## [What you should do]
Retype all the data word for word.

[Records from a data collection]
___
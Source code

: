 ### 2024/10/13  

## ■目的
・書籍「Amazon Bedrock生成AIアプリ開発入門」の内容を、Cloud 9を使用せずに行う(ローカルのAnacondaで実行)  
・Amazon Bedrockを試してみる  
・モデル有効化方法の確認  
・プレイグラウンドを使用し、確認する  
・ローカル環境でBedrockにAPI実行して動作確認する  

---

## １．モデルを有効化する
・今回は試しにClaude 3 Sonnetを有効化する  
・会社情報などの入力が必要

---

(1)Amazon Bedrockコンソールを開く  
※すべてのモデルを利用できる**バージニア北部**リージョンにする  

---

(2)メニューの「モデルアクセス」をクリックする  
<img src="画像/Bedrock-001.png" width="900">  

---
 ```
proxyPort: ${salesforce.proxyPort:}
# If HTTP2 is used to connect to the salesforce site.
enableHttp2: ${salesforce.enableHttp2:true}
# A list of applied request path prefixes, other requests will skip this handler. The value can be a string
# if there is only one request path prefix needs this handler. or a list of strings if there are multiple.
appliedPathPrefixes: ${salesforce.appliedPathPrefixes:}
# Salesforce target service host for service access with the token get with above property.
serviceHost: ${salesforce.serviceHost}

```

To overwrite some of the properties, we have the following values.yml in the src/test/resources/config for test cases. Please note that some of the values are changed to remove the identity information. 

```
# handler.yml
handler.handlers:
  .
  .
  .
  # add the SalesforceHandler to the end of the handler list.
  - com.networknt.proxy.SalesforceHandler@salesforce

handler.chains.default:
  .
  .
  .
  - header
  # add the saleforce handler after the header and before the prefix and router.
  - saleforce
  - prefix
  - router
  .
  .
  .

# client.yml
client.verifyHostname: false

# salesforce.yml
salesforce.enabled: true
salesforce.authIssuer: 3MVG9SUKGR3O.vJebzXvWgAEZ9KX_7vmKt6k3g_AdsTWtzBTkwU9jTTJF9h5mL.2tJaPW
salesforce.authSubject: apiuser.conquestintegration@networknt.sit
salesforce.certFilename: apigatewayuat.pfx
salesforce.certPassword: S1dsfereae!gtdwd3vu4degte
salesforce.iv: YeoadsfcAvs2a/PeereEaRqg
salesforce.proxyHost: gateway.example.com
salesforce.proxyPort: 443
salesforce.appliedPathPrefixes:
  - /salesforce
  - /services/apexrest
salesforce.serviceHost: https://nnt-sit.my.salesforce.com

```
___
## [Task response]
Source code

: ### 2024/10/13  

## ■目的
・書籍「Amazon Bedrock生成AIアプリ開発入門」の内容を、Cloud 9を使用せずに行う(ローカルのAnacondaで実行)  
・Amazon Bedrockを試してみる  
・モデル有効化方法の確認  
・プレイグラウンドを使用し、確認する  
・ローカル環境でBedrockにAPI実行して動作確認する  

---

## １．モデルを有効化する
・今回は試しにClaude 3 Sonnetを有効化する  
・会社情報などの入力が必要

---

(1)Amazon Bedrockコンソールを開く  
※すべてのモデルを利用できる**バージニア北部**リージョンにする  

---

(2)メニューの「モデルアクセス」をクリックする  
<img src="画像/Bedrock-001.png" width="900">  

---
 ```
proxyPort: ${salesforce.proxyPort:}
# If HTTP2 is used to connect to the salesforce site.
enableHttp2: ${salesforce.enableHttp2:true}
# A list of applied request path prefixes, other requests will skip this handler. The value can be a string
# if there is only one request path prefix needs this handler. or a list of strings if there are multiple.
appliedPathPrefixes: ${salesforce.appliedPathPrefixes:}
# Salesforce target service host for service access with the token get with above property.
serviceHost: ${salesforce.serviceHost}

```

To overwrite some of the properties, we have the following values.yml in the src/test/resources/config for test cases. Please note that some of the values are changed to remove the identity information. 

```
# handler.yml
handler.handlers:
  .
  .
  .
  # add the SalesforceHandler to the end of the handler list.
  - com.networknt.proxy.SalesforceHandler@salesforce

handler.chains.default:
  .
  .
  .
  - header
  # add the saleforce handler after the header and before the prefix and router.
  - saleforce
  - prefix
  - router
  .
  .
  .

# client.yml
client.verifyHostname: false

# salesforce.yml
salesforce.enabled: true
salesforce.authIssuer: 3MVG9SUKGR3O.vJebzXvWgAEZ9KX_7vmKt6k3g_AdsTWtzBTkwU9jTTJF9h5mL.2tJaPW
salesforce.authSubject: apiuser.conquestintegration@networknt.sit
salesforce.certFilename: apigatewayuat.pfx
salesforce.certPassword: S1dsfereae!gtdwd3vu4degte
salesforce.iv: YeoadsfcAvs2a/PeereEaRqg
salesforce.proxyHost: gateway.example.com
salesforce.proxyPort: 443
salesforce.appliedPathPrefixes:
  - /salesforce
  - /services/apexrest
salesforce.serviceHost: https://nnt-sit.my.salesforce.com

```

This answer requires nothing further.